Kaliforniya, akıllı araçlar aracılığıyla tacizi ele alan yasamada öncü rol oynuyor. Eylül 2024'te yasalaştırılan Senato Tasarısı 1394, bağlı araçların, birinin sistemlerine uzaktan erişim sağladığını kullanıcılara bildirmesini ve sürücülerin bu erişimi durdurmanın bir yolunu sağlamasını gerektiriyor. “Birçok yasamacı, bu sorunun ne kadar yaygın olduğunu öğrenince şok oldu,” diyor tasarıyı birlikte yazan eyalet senatörü Akilah Weber Pierson. “Kurtulanların nasıl takip edildiğini veya kolaylık için tasarlanmış özellikler aracılığıyla kontrol edildiğini açıkladıktan sonra, çok destek vardı.”
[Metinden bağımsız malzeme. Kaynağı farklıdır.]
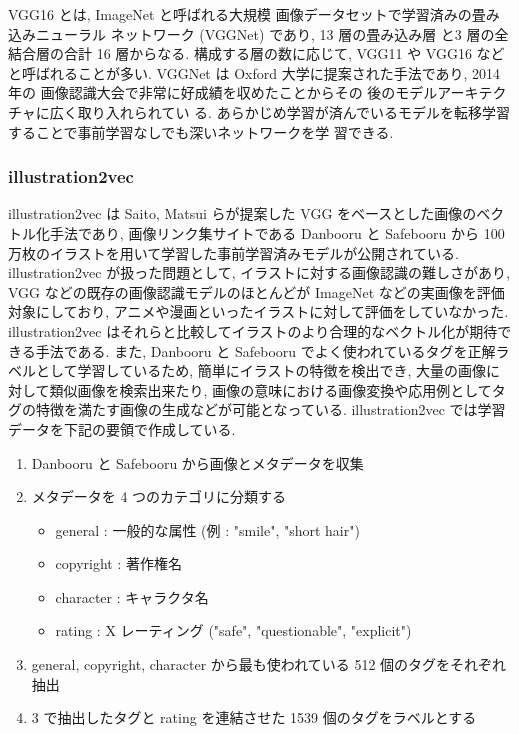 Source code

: VGG16 \cite{brusilovsky:simonyan2014very} とは, ImageNet と呼ばれる大規模
画像データセットで学習済みの畳み込みニューラル
ネットワーク (VGGNet) であり, 13 層の畳み込み層
と3 層の全結合層の合計 16 層からなる. 構成する層の数に応じて, VGG11 や VGG16 などと呼ばれることが多い. VGGNet は Oxford 大学に提案された手法であり, 2014 年の
画像認識大会で非常に好成績を収めたことからその
後のモデルアーキテクチャに広く取り入れられてい
る. あらかじめ学習が済んでいるモデルを転移学習
することで事前学習なしでも深いネットワークを学
習できる.

\changeindent{0cm}
\subsubsection{illustration2vec}
\changeindent{2cm}

illustration2vec \cite{i2v} は Saito, Matsui らが提案した VGG をベースとした画像のベクトル化手法であり, 画像リンク集サイトである Danbooru と Safebooru から 100 万枚のイラストを用いて学習した事前学習済みモデルが公開されている. illustration2vec が扱った問題として, イラストに対する画像認識の難しさがあり, VGG などの既存の画像認識モデルのほとんどが ImageNet などの実画像を評価対象にしており, アニメや漫画といったイラストに対して評価をしていなかった. illustration2vec はそれらと比較してイラストのより合理的なベクトル化が期待できる手法である. また, Danbooru と Safebooru でよく使われているタグを正解ラベルとして学習しているため, 簡単にイラストの特徴を検出でき, 大量の画像に対して類似画像を検索出来たり, 画像の意味における画像変換や応用例としてタグの特徴を満たす画像の生成などが可能となっている.
\newpage
illustration2vec では学習データを下記の要領で作成している.

\begin{enumerate}
  \item Danbooru と Safebooru から画像とメタデータを収集
  \item メタデータを 4 つのカテゴリに分類する
        \begin{itemize}
          \item general : 一般的な属性 (例 : "smile", "short hair")
          \item copyright : 著作権名
          \item character : キャラクタ名
          \item rating : X レーティング ("safe", "questionable", "explicit")
        \end{itemize}
  \item general, copyright, character から最も使われている 512 個のタグをそれぞれ抽出
  \item 3 で抽出したタグと rating を連結させた 1539 個のタグをラベルとする
\end{enumerate}
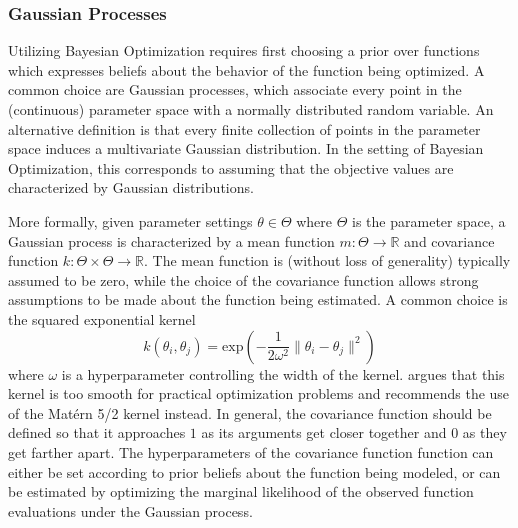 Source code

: \subsubsection{Gaussian Processes}

Utilizing Bayesian Optimization requires first choosing a prior over functions which expresses beliefs about the behavior of the function being optimized.
A common choice are Gaussian processes, which associate every point in the (continuous) parameter space with a normally distributed random variable.
An alternative definition is that every finite collection of points in the parameter space induces a multivariate Gaussian distribution.
In the setting of Bayesian Optimization, this corresponds to assuming that the objective values are characterized by Gaussian distributions.

More formally, given parameter settings $\theta \in \Theta$ where $\Theta$ is the parameter space, a Gaussian process is characterized by a mean function $m : \Theta \rightarrow \mathbb{R}$ and covariance function $k : \Theta \times \Theta \rightarrow \mathbb{R}$.
The mean function is (without loss of generality) typically assumed to be zero, while the choice of the covariance function allows strong assumptions to be made about the function being estimated.
A common choice is the squared exponential kernel
\begin{equation}
        k(\theta_i, \theta_j) = \mathrm{exp}\left(-\frac{1}{2\omega^2}\|\theta_i - \theta_j\|^2\right)
\end{equation}
where $\omega$ is a hyperparameter controlling the width of the kernel.
\cite{} argues that this kernel is too smooth for practical optimization problems and recommends the use of the Mat\'ern 5/2 kernel instead.
In general, the covariance function should be defined so that it approaches $1$ as its arguments get closer together and $0$ as they get farther apart.
The hyperparameters of the covariance function function can either be set according to prior beliefs about the function being modeled, or can be estimated by optimizing the marginal likelihood of the observed function evaluations under the Gaussian process.

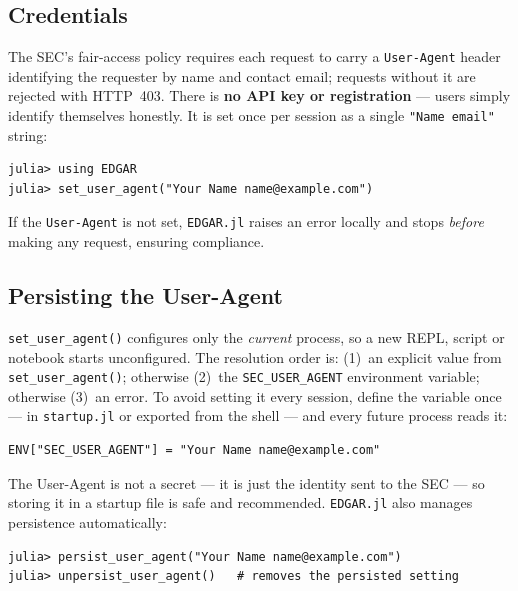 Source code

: \documentclass[11pt,a4paper]{report}
\begin{document}
\begin{subappendices}
\section{Credentials}\label{sec:edgar-credentials}\label{sec:ua}

The SEC's fair-access policy requires each request to carry a \texttt{User-Agent} header identifying the
requester by name and contact email; requests without it are rejected with HTTP~403. There is \textbf{no API
key or registration} --- users simply identify themselves honestly. It is set once per session as a single
\texttt{"Name email"} string:

\begin{lstlisting}
julia> using EDGAR
julia> set_user_agent("Your Name name@example.com")
\end{lstlisting}

\noindent If the \texttt{User-Agent} is not set, \texttt{EDGAR.jl} raises an error locally and stops
\emph{before} making any request, ensuring compliance.

\subsection{Persisting the User-Agent}
\texttt{set\_user\_agent()} configures only the \emph{current} process, so a new REPL, script or notebook
starts unconfigured. The resolution order is: (1)~an explicit value from \texttt{set\_user\_agent()};
otherwise (2)~the \texttt{SEC\_USER\_AGENT} environment variable; otherwise (3)~an error. To avoid setting it
every session, define the variable once --- in \texttt{startup.jl} or exported from the shell --- and every
future process reads it:

\begin{lstlisting}
ENV["SEC_USER_AGENT"] = "Your Name name@example.com"
\end{lstlisting}

\noindent The User-Agent is not a secret --- it is just the identity sent to the SEC --- so storing it in a
startup file is safe and recommended. \texttt{EDGAR.jl} also manages persistence automatically:

\begin{lstlisting}
julia> persist_user_agent("Your Name name@example.com")
julia> unpersist_user_agent()   # removes the persisted setting
\end{lstlisting}


\end{subappendices}
\end{document}
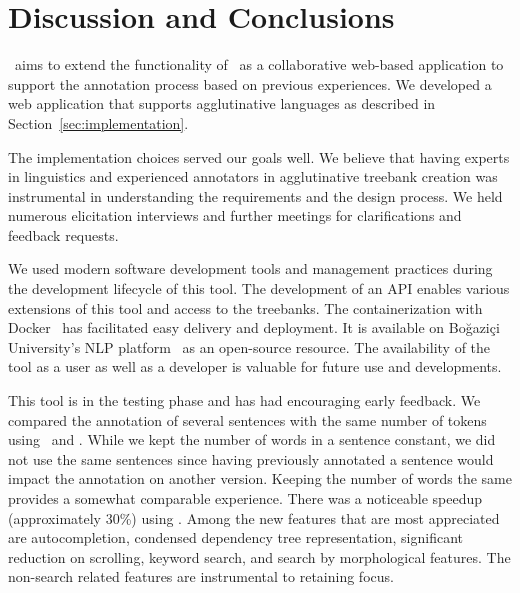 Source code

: \section{Discussion and Conclusions}
\label{sec:discussion}


\boatvtwo\ aims to extend the functionality of \boatvone\ as a collaborative web-based application to support the annotation process based on previous experiences.
We developed a web application that supports agglutinative languages as described in Section~\ref{sec:implementation}.

The implementation choices served our goals well.
We believe that having experts in linguistics and experienced annotators in agglutinative treebank creation was instrumental in understanding the requirements and the design process.
We held numerous elicitation interviews and further meetings for clarifications and feedback requests.

We used modern software development tools and management practices during the development lifecycle of this tool.
The development of an API enables various extensions of this tool and access to the treebanks.
The containerization with Docker~\cite{docker} has facilitated easy delivery and deployment.
It is available on Boğaziçi University's NLP platform~\cite{TULAP} as an open-source resource.
The availability of the tool as a user as well as a developer is valuable for future use and developments.

This tool is in the testing phase and has had encouraging early feedback.
We compared the annotation of several sentences with the same number of tokens using \boatvone\ and \boatvtwo.
While we kept the number of words in a sentence constant, we did not use the same sentences since having previously annotated a sentence would impact the annotation on another version.
Keeping the number of words the same provides a somewhat comparable experience.
There was a noticeable speedup (approximately 30\%) using \boatvtwo.
Among the new features that are most appreciated are autocompletion, condensed dependency tree representation, significant reduction on scrolling, keyword search, and search by morphological features.
The non-search related features are instrumental to retaining focus.

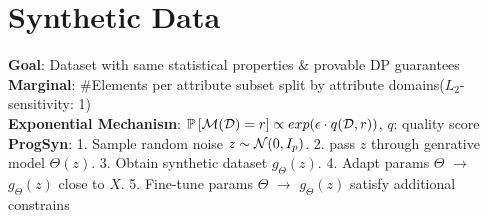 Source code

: \section{Synthetic Data}
\textbf{Goal}: Dataset with same statistical properties \& provable DP guarantees\\
\textbf{Marginal}: \#Elements per attribute subset split by attribute domains($L_2$-sensitivity: 1)\\
\textbf{Exponential Mechanism}: $\mathbb{P}\left[\mathcal{M}(\mathcal{D})=r\right] \propto exp(\epsilon\cdot q(\mathcal{D},r))$, $q$: quality score\\
\textbf{ProgSyn}: 1. Sample random noise $z\sim\mathcal{N}(0,I_p)$. 2. pass $z$ through genrative model $\Theta(z)$. 3. Obtain synthetic dataset $g_{\Theta}(z)$. 4. Adapt params $\Theta$ $\rightarrow$ $g_{\Theta}(z)$ close to $X$. 5. Fine-tune params $\Theta$ $\rightarrow$ $g_{\Theta}(z)$ satisfy additional constrains
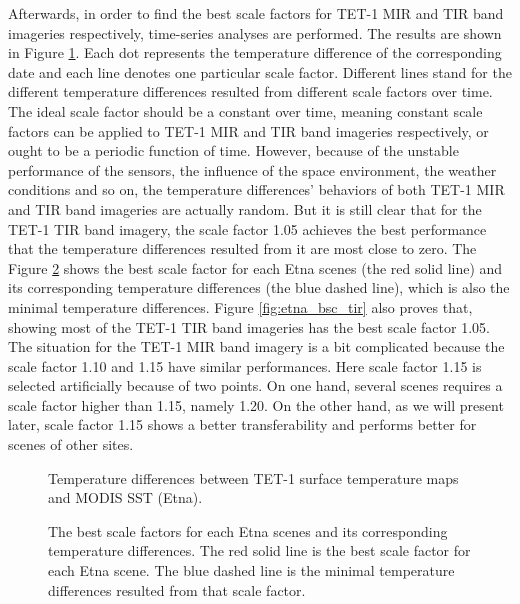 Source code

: \noindent Afterwards, in order to find the best scale factors for TET-1 MIR and TIR band imageries respectively, time-series analyses are performed. The results are shown in Figure \ref{fig:etna_sc_mir_tir}. Each dot represents the temperature difference of the corresponding date and each line denotes one particular scale factor. Different lines stand for the different temperature differences resulted from different scale factors over time. The ideal scale factor should be a constant over time, meaning constant scale factors can be applied to TET-1 MIR and TIR band imageries respectively, or ought to be a periodic function of time. However, because of the unstable performance of the sensors, the influence of the space environment, the weather conditions and so on, the temperature differences' behaviors of both TET-1 MIR and TIR band imageries are actually random. But it is still clear that for the TET-1 TIR band imagery, the scale factor 1.05 achieves the best performance that the temperature differences resulted from it are most close to zero. The Figure \ref{fig:etna_bsc_tem} shows the best scale factor for each Etna scenes (the red solid line) and its corresponding temperature differences (the blue dashed line), which is also the minimal temperature differences. Figure \ref{fig:etna_bsc_tir} also proves that, showing most of the TET-1 TIR band imageries has the best scale factor 1.05.\\

\noindent The situation for the TET-1 MIR band imagery is a bit complicated because the scale factor 1.10 and 1.15 have similar performances. Here scale factor 1.15 is selected artificially because of two points. On one hand, several scenes requires a scale factor higher than 1.15, namely 1.20. On the other hand, as we will present later, scale factor 1.15 shows a better transferability and performs better for scenes of other sites.\\

\begin{figure}[!htbp]
\centering
{}
\hspace{0.5in}
\caption{Temperature differences between TET-1 surface temperature maps and MODIS SST (Etna).}
\label{fig:etna_sc_mir_tir}
\end{figure}

\begin{figure}[!htbp]
\centering
{}
\hspace{0.5in}
\caption{The best scale factors for each Etna scenes and its corresponding temperature differences. The red solid line is the best scale factor for each Etna scene. The blue dashed line is the minimal temperature differences resulted from that scale factor.}
\label{fig:etna_bsc_tem}
\end{figure}

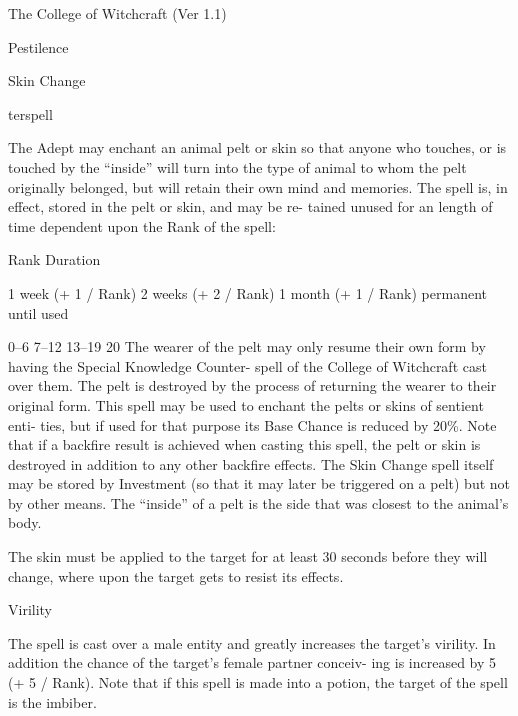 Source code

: \begin{Chapter}{The College of Witchcraft (Ver 1.1)}
\begin{spell}[S-16]{Pestilence }
\begin{effects}
\end{effects}
\end{spell}

\begin{spell}[S-17]{Skin Change }


terspell 
\begin{effects}
 The  Adept  may  enchant  an  animal  pelt  or 
skin so that anyone  who touches, or  is touched by 
the  “inside”  will  turn  into  the  type  of  animal  to 
whom  the  pelt  originally  belonged,  but  will  retain 
their  own  mind  and  memories.  The  spell  is,  in 
effect,  stored  in  the  pelt  or  skin,  and  may  be  re-
tained unused for an length of time dependent upon 
the Rank of the spell: 

Rank  Duration 

1 week (+ 1 / Rank) 
2 weeks (+ 2 / Rank) 
1 month (+ 1 / Rank) 
permanent until used 

0–6 
7–12 
13–19 
20 
The wearer of the pelt may only resume their own 
form  by  having  the  Special  Knowledge  Counter-
spell  of  the  College  of  Witchcraft  cast  over  them. 
The  pelt  is  destroyed  by  the  process  of  returning 
the wearer to their original form. This spell may be 
used  to  enchant  the  pelts  or  skins  of  sentient  enti-
ties, but if used for that purpose its Base Chance is 
reduced  by  20\%.  Note  that  if  a  backfire  result  is 
achieved when casting this spell, the pelt or skin is 
destroyed in addition to any other backfire effects. 
The  Skin  Change  spell  itself  may  be  stored  by 
Investment  (so  that  it  may  later  be  triggered  on  a 
pelt) but not by other means. The “inside” of a pelt 
is the side that was closest to the animal’s body. 

The  skin  must  be  applied  to  the  target  for  at  least 
30  seconds  before  they  will  change,  where  upon 
the target gets to resist its effects. 

\end{effects}
\end{spell}

\begin{spell}[S-18]{Virility }

\begin{effects}
 The  spell  is  cast  over  a  male  entity  and 
greatly  increases  the  target’s  virility.  In  addition 
the  chance  of  the  target’s  female  partner  conceiv-
ing is increased by 5 (+ 5 / Rank). Note that if this 
spell is made into a potion, the target of the spell is 
the imbiber. 


\end{effects}
\end{spell}
\end{Chapter}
Federal düzeyde, 2022 yılında yasalaştırılan Güvenli Bağlantılar Yasası, mobil hizmet sağlayıcılarının, kurtulanların istismarcıların planlarından ayrılma taleplerini onaylamasını gerektiriyor. 2024 itibariyle Federal İletişim Komisyonu, akıllı araba destekli istismarı yasanın kapsamına nasıl dahil edeceğini inceliyor. Ve Mayıs ayında, Başkan Trump, rıza olmadan cinsel açıdan açık görüntülerin çevrimiçi olarak yayınlanmasını yasaklayan bir yasa tasarısını imzaladı. Ancak diğer cephelerde çok az ilerleme kaydedildi. Ev içi şiddet, flört şiddeti, cinsel saldırı ve takip mağdurları için Teknoloji Güvenliği Yasası, Adalet Bakanlığı'nın Kadına Yönelik Şiddet Bürosu tarafından yürütülen, kurtulanlar için 15'e kadar TFA kliniği oluşturmak için bir pilot programı yetkilendirecekti. Ancak Kasım 2023'te Temsilciler Meclisi'nde sunulduğundan beri yasa tasarısı hiçbir yere gitmedi.
Teknoloji istismarı teknolojiyle ilgili değil
Yasama düzeyinde değişiklikler bu kadar yavaş olurken, kurtulanları TFA'dan korumak büyük ölçüde yerdeki insanlara kalmıştır. Wisconsin-Madison Üniversitesi'nde bilgisayar bilimi yardımcı doçenti Rahul Chatterjee, özellikle pratik bir yaklaşım benimsedi. 2021'de CETA'da yüksek lisans öğrencisi olarak çalıştıktan sonra Madison Teknoloji Kliniği'ni kurdu. O ve ekibi, gizli kameraları ve diğer izleme cihazlarını tespit edebilen fiziksel bir araç üzerinde çalışıyorlar. Amaç, ucuz donanımlar olan Raspberry Pi ve ESP32'ler kullanarak onu uygun fiyatlı tutmaktır.
Chatterjee, çevrimiçi olarak, inanılmaz derecede düşük bir fiyat olan 20 dolara ve görünmez kameraları tespit ettiğini iddia eden kırmızı ışık cihazlarına sahip böyle bir koruma sağladığını iddia eden ürünlerle karşılaştı. Ancak bunlar “sahtekarlık” diyor. “Laboratuvarda test ediyoruz ve çalışmıyorlar.”